START EXTRACTED INFORMATION

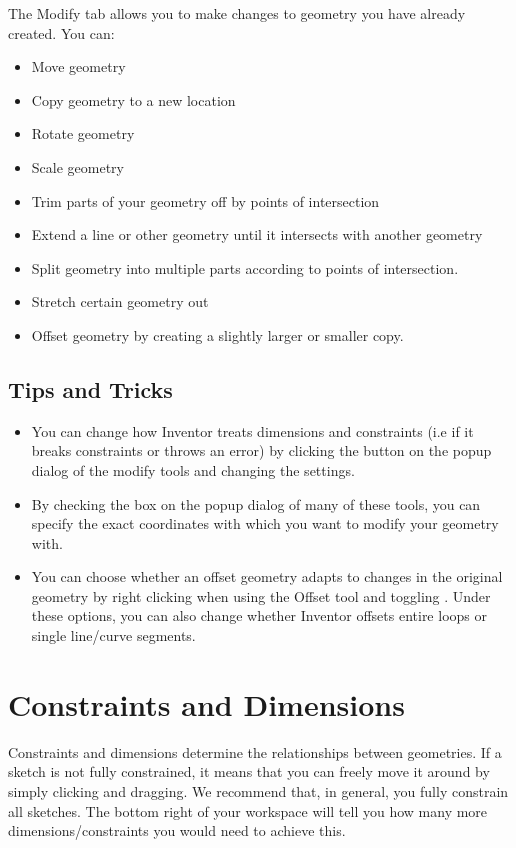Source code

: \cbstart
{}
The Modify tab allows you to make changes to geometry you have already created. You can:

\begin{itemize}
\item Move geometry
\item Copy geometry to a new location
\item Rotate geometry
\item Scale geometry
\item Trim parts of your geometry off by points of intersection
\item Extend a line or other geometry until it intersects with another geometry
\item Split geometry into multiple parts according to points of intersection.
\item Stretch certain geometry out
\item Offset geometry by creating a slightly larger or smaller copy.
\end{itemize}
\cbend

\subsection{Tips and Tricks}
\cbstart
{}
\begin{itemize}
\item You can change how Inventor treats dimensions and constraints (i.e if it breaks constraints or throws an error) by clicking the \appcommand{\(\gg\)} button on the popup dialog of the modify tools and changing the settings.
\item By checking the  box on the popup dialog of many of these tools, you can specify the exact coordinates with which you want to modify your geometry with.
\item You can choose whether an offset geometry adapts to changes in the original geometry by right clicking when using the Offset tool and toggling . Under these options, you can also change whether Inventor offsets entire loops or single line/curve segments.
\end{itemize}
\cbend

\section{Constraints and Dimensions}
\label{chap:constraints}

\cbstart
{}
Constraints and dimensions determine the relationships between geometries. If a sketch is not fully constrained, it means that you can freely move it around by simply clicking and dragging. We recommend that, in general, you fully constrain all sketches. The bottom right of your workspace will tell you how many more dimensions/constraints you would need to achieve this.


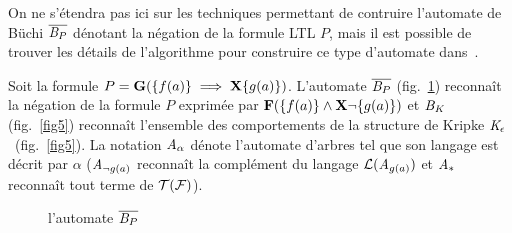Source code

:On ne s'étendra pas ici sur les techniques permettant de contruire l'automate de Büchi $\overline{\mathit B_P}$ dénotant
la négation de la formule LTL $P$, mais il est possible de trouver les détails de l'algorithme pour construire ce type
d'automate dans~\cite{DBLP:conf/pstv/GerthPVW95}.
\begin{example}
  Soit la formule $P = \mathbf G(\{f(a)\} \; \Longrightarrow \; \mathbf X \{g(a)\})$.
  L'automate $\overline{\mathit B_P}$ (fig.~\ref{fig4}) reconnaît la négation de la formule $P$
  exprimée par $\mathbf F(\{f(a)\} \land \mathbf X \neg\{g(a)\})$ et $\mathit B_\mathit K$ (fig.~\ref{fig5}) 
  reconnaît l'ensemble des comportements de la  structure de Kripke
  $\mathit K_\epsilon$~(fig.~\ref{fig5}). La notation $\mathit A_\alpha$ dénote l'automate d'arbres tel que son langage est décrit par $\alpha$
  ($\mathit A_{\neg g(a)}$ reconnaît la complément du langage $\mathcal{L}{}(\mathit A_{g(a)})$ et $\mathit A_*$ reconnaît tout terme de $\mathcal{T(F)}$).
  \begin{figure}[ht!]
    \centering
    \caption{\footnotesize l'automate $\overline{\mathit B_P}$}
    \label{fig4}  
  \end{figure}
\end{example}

END EXTRACTED INFORMATION

▶ _WORK ORDER_
Each record above is to be returned unchanged, while any picture it holds stays out.

▶ _ANSWER AREA_
Source code

: \cbstart
{}
The Modify tab allows you to make changes to geometry you have already created. You can:

\begin{itemize}
\item Move geometry
\item Copy geometry to a new location
\item Rotate geometry
\item Scale geometry
\item Trim parts of your geometry off by points of intersection
\item Extend a line or other geometry until it intersects with another geometry
\item Split geometry into multiple parts according to points of intersection.
\item Stretch certain geometry out
\item Offset geometry by creating a slightly larger or smaller copy.
\end{itemize}
\cbend

\subsection{Tips and Tricks}
\cbstart
{}
\begin{itemize}
\item You can change how Inventor treats dimensions and constraints (i.e if it breaks constraints or throws an error) by clicking the \appcommand{\(\gg\)} button on the popup dialog of the modify tools and changing the settings.
\item By checking the  box on the popup dialog of many of these tools, you can specify the exact coordinates with which you want to modify your geometry with.
\item You can choose whether an offset geometry adapts to changes in the original geometry by right clicking when using the Offset tool and toggling . Under these options, you can also change whether Inventor offsets entire loops or single line/curve segments.
\end{itemize}
\cbend

\section{Constraints and Dimensions}
\label{chap:constraints}

\cbstart
{}
Constraints and dimensions determine the relationships between geometries. If a sketch is not fully constrained, it means that you can freely move it around by simply clicking and dragging. We recommend that, in general, you fully constrain all sketches. The bottom right of your workspace will tell you how many more dimensions/constraints you would need to achieve this.


Source code

:On ne s'étendra pas ici sur les techniques permettant de contruire l'automate de Büchi $\overline{\mathit B_P}$ dénotant
la négation de la formule LTL $P$, mais il est possible de trouver les détails de l'algorithme pour construire ce type
d'automate dans~\cite{DBLP:conf/pstv/GerthPVW95}.
\begin{example}
  Soit la formule $P = \mathbf G(\{f(a)\} \; \Longrightarrow \; \mathbf X \{g(a)\})$.
  L'automate $\overline{\mathit B_P}$ (fig.~\ref{fig4}) reconnaît la négation de la formule $P$
  exprimée par $\mathbf F(\{f(a)\} \land \mathbf X \neg\{g(a)\})$ et $\mathit B_\mathit K$ (fig.~\ref{fig5}) 
  reconnaît l'ensemble des comportements de la  structure de Kripke
  $\mathit K_\epsilon$~(fig.~\ref{fig5}). La notation $\mathit A_\alpha$ dénote l'automate d'arbres tel que son langage est décrit par $\alpha$
  ($\mathit A_{\neg g(a)}$ reconnaît la complément du langage $\mathcal{L}{}(\mathit A_{g(a)})$ et $\mathit A_*$ reconnaît tout terme de $\mathcal{T(F)}$).
  \begin{figure}[ht!]
    \centering
    \caption{\footnotesize l'automate $\overline{\mathit B_P}$}
    \label{fig4}  
  \end{figure}
\end{example}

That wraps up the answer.